Rendered images with source text:
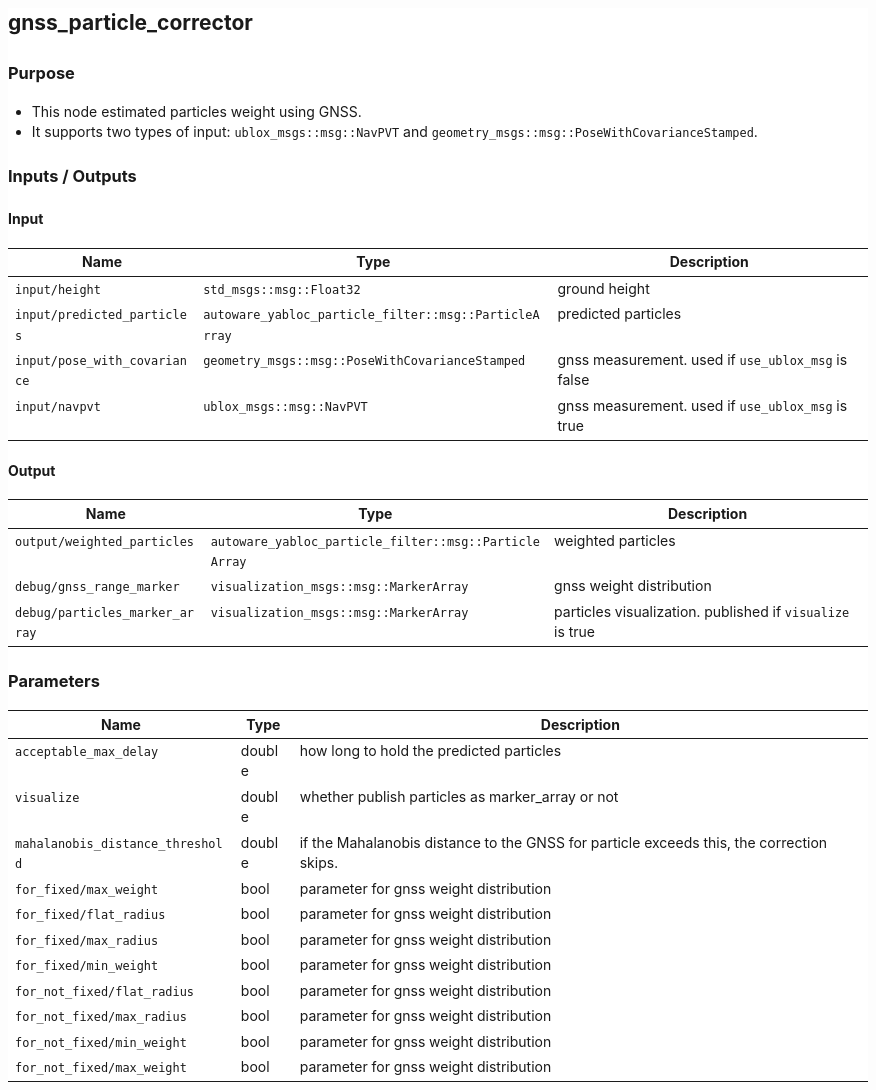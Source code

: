 ## gnss_particle_corrector

### Purpose

- This node estimated particles weight using GNSS.
- It supports two types of input: `ublox_msgs::msg::NavPVT` and `geometry_msgs::msg::PoseWithCovarianceStamped`.

### Inputs / Outputs

#### Input

| Name                         | Type                                                     | Description                                        |
| ---------------------------- | -------------------------------------------------------- | -------------------------------------------------- |
| `input/height`               | `std_msgs::msg::Float32`                                 | ground height                                      |
| `input/predicted_particles`  | `autoware_yabloc_particle_filter::msg::ParticleArray`    | predicted particles                                |
| `input/pose_with_covariance` | `geometry_msgs::msg::PoseWithCovarianceStamped`          | gnss measurement. used if `use_ublox_msg` is false |
| `input/navpvt`               | `ublox_msgs::msg::NavPVT`                                | gnss measurement. used if `use_ublox_msg` is true  |

#### Output

| Name                           | Type                                                  | Description                                               |
| ------------------------------ | ----------------------------------------------------- | --------------------------------------------------------- |
| `output/weighted_particles`    | `autoware_yabloc_particle_filter::msg::ParticleArray` | weighted particles                                        |
| `debug/gnss_range_marker`      | `visualization_msgs::msg::MarkerArray`                | gnss weight distribution                                  |
| `debug/particles_marker_array` | `visualization_msgs::msg::MarkerArray`                | particles visualization. published if `visualize` is true |

### Parameters

| Name                             | Type   | Description                                                                              |
| -------------------------------- | ------ | ---------------------------------------------------------------------------------------- |
| `acceptable_max_delay`           | double | how long to hold the predicted particles                                                 |
| `visualize`                      | double | whether publish particles as marker_array or not                                         |
| `mahalanobis_distance_threshold` | double | if the Mahalanobis distance to the GNSS for particle exceeds this, the correction skips. |
| `for_fixed/max_weight`           | bool   | parameter for gnss weight distribution                                                   |
| `for_fixed/flat_radius`          | bool   | parameter for gnss weight distribution                                                   |
| `for_fixed/max_radius`           | bool   | parameter for gnss weight distribution                                                   |
| `for_fixed/min_weight`           | bool   | parameter for gnss weight distribution                                                   |
| `for_not_fixed/flat_radius`      | bool   | parameter for gnss weight distribution                                                   |
| `for_not_fixed/max_radius`       | bool   | parameter for gnss weight distribution                                                   |
| `for_not_fixed/min_weight`       | bool   | parameter for gnss weight distribution                                                   |
| `for_not_fixed/max_weight`       | bool   | parameter for gnss weight distribution                                                   |
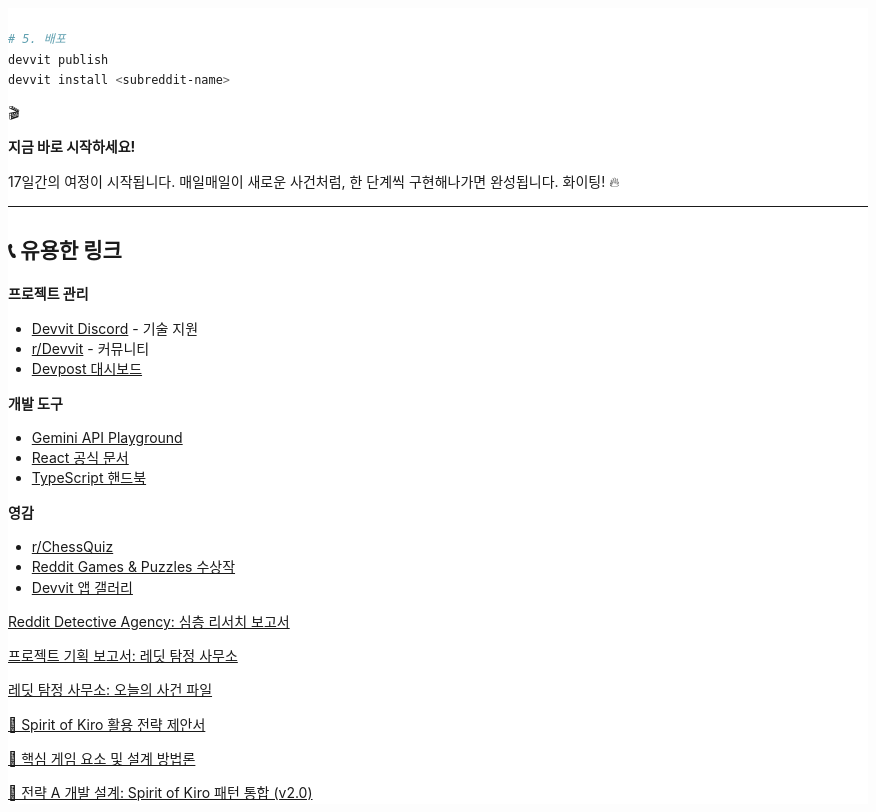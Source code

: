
 ```bash

# 5. 배포
devvit publish
devvit install <subreddit-name>
```

<aside>
🎬

**지금 바로 시작하세요!**

17일간의 여정이 시작됩니다. 매일매일이 새로운 사건처럼, 한 단계씩 구현해나가면 완성됩니다. 화이팅! 🔥

</aside>

---

## 📞 유용한 링크

**프로젝트 관리**

- [Devvit Discord](https://discord.gg/devvit) - 기술 지원
- [r/Devvit](https://www.reddit.com/r/Devvit/) - 커뮤니티
- [Devpost 대시보드](https://communitygames2025.devpost.com/manage/submissions)

**개발 도구**

- [Gemini API Playground](https://ai.google.dev/tutorials/setup)
- [React 공식 문서](https://react.dev/)
- [TypeScript 핸드북](https://www.typescriptlang.org/docs/)

**영감**

- [r/ChessQuiz](https://www.reddit.com/r/chessquiz/)
- [Reddit Games & Puzzles 수상작](https://redditgamesandpuzzles.devpost.com/project-gallery)
- [Devvit 앱 갤러리](https://developers.reddit.com/apps)

[Reddit Detective Agency: 심층 리서치 보고서](https://www.notion.so/Reddit-Detective-Agency-73484a36e2bd416e9703d76b19e57f5e?pvs=21)

[프로젝트 기획 보고서: 레딧 탐정 사무소](https://www.notion.so/33cc5692f5aa447a8b6e41ff8f75c85e?pvs=21)

[레딧 탐정 사무소: 오늘의 사건 파일](https://www.notion.so/4fd553ae88a044a8808a6a85bf8884e8?pvs=21)

[🎯 Spirit of Kiro 활용 전략 제안서](https://www.notion.so/Spirit-of-Kiro-36ed0e4d3e344fb0ababc7acd4d1d742?pvs=21)

[🎯 핵심 게임 요소 및 설계 방법론](https://www.notion.so/f646b5e3d60e4ba69874493bc42adc10?pvs=21)

[📐 전략 A 개발 설계: Spirit of Kiro 패턴 통합 (v2.0)](https://www.notion.so/A-Spirit-of-Kiro-v2-0-ae9c480ed00a45b4a0a776576f1e2c76?pvs=21)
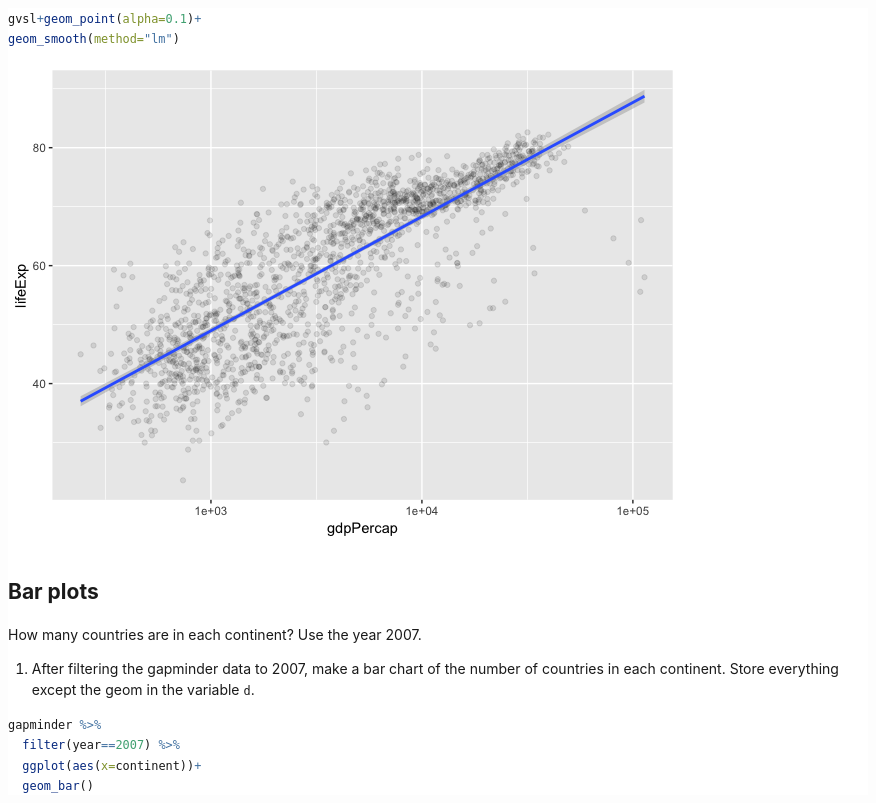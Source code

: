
 ``` r
gvsl+geom_point(alpha=0.1)+
geom_smooth(method="lm")
```

![](cm007-exercise__1__files/figure-gfm/unnamed-chunk-14-3.png)

## Bar plots

How many countries are in each continent? Use the year 2007.

1.  After filtering the gapminder data to 2007, make a bar chart of the
    number of countries in each continent. Store everything except the
    geom in the variable `d`.



``` r
gapminder %>% 
  filter(year==2007) %>% 
  ggplot(aes(x=continent))+
  geom_bar()
```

_EXERCISE DESCRIPTION_.
Please transcribe each entry exactly and exclude any image it contains.

_RESPONSE BOX_.
Source code

: ## gnss_particle_corrector

### Purpose

- This node estimated particles weight using GNSS.
- It supports two types of input: `ublox_msgs::msg::NavPVT` and `geometry_msgs::msg::PoseWithCovarianceStamped`.

### Inputs / Outputs

#### Input

| Name                         | Type                                                     | Description                                        |
| ---------------------------- | -------------------------------------------------------- | -------------------------------------------------- |
| `input/height`               | `std_msgs::msg::Float32`                                 | ground height                                      |
| `input/predicted_particles`  | `autoware_yabloc_particle_filter::msg::ParticleArray`    | predicted particles                                |
| `input/pose_with_covariance` | `geometry_msgs::msg::PoseWithCovarianceStamped`          | gnss measurement. used if `use_ublox_msg` is false |
| `input/navpvt`               | `ublox_msgs::msg::NavPVT`                                | gnss measurement. used if `use_ublox_msg` is true  |

#### Output

| Name                           | Type                                                  | Description                                               |
| ------------------------------ | ----------------------------------------------------- | --------------------------------------------------------- |
| `output/weighted_particles`    | `autoware_yabloc_particle_filter::msg::ParticleArray` | weighted particles                                        |
| `debug/gnss_range_marker`      | `visualization_msgs::msg::MarkerArray`                | gnss weight distribution                                  |
| `debug/particles_marker_array` | `visualization_msgs::msg::MarkerArray`                | particles visualization. published if `visualize` is true |

### Parameters

| Name                             | Type   | Description                                                                              |
| -------------------------------- | ------ | ---------------------------------------------------------------------------------------- |
| `acceptable_max_delay`           | double | how long to hold the predicted particles                                                 |
| `visualize`                      | double | whether publish particles as marker_array or not                                         |
| `mahalanobis_distance_threshold` | double | if the Mahalanobis distance to the GNSS for particle exceeds this, the correction skips. |
| `for_fixed/max_weight`           | bool   | parameter for gnss weight distribution                                                   |
| `for_fixed/flat_radius`          | bool   | parameter for gnss weight distribution                                                   |
| `for_fixed/max_radius`           | bool   | parameter for gnss weight distribution                                                   |
| `for_fixed/min_weight`           | bool   | parameter for gnss weight distribution                                                   |
| `for_not_fixed/flat_radius`      | bool   | parameter for gnss weight distribution                                                   |
| `for_not_fixed/max_radius`       | bool   | parameter for gnss weight distribution                                                   |
| `for_not_fixed/min_weight`       | bool   | parameter for gnss weight distribution                                                   |
| `for_not_fixed/max_weight`       | bool   | parameter for gnss weight distribution                                                   |
Source code

:
 ```bash

# 5. 배포
devvit publish
devvit install <subreddit-name>
```

<aside>
🎬

**지금 바로 시작하세요!**

17일간의 여정이 시작됩니다. 매일매일이 새로운 사건처럼, 한 단계씩 구현해나가면 완성됩니다. 화이팅! 🔥

</aside>

---

## 📞 유용한 링크

**프로젝트 관리**

- [Devvit Discord](https://discord.gg/devvit) - 기술 지원
- [r/Devvit](https://www.reddit.com/r/Devvit/) - 커뮤니티
- [Devpost 대시보드](https://communitygames2025.devpost.com/manage/submissions)

**개발 도구**

- [Gemini API Playground](https://ai.google.dev/tutorials/setup)
- [React 공식 문서](https://react.dev/)
- [TypeScript 핸드북](https://www.typescriptlang.org/docs/)

**영감**

- [r/ChessQuiz](https://www.reddit.com/r/chessquiz/)
- [Reddit Games & Puzzles 수상작](https://redditgamesandpuzzles.devpost.com/project-gallery)
- [Devvit 앱 갤러리](https://developers.reddit.com/apps)

[Reddit Detective Agency: 심층 리서치 보고서](https://www.notion.so/Reddit-Detective-Agency-73484a36e2bd416e9703d76b19e57f5e?pvs=21)

[프로젝트 기획 보고서: 레딧 탐정 사무소](https://www.notion.so/33cc5692f5aa447a8b6e41ff8f75c85e?pvs=21)

[레딧 탐정 사무소: 오늘의 사건 파일](https://www.notion.so/4fd553ae88a044a8808a6a85bf8884e8?pvs=21)

[🎯 Spirit of Kiro 활용 전략 제안서](https://www.notion.so/Spirit-of-Kiro-36ed0e4d3e344fb0ababc7acd4d1d742?pvs=21)

[🎯 핵심 게임 요소 및 설계 방법론](https://www.notion.so/f646b5e3d60e4ba69874493bc42adc10?pvs=21)

[📐 전략 A 개발 설계: Spirit of Kiro 패턴 통합 (v2.0)](https://www.notion.so/A-Spirit-of-Kiro-v2-0-ae9c480ed00a45b4a0a776576f1e2c76?pvs=21)
Source code

:
 ``` r
gvsl+geom_point(alpha=0.1)+
geom_smooth(method="lm")
```

![](cm007-exercise__1__files/figure-gfm/unnamed-chunk-14-3.png)

## Bar plots

How many countries are in each continent? Use the year 2007.

1.  After filtering the gapminder data to 2007, make a bar chart of the
    number of countries in each continent. Store everything except the
    geom in the variable `d`.



``` r
gapminder %>% 
  filter(year==2007) %>% 
  ggplot(aes(x=continent))+
  geom_bar()
```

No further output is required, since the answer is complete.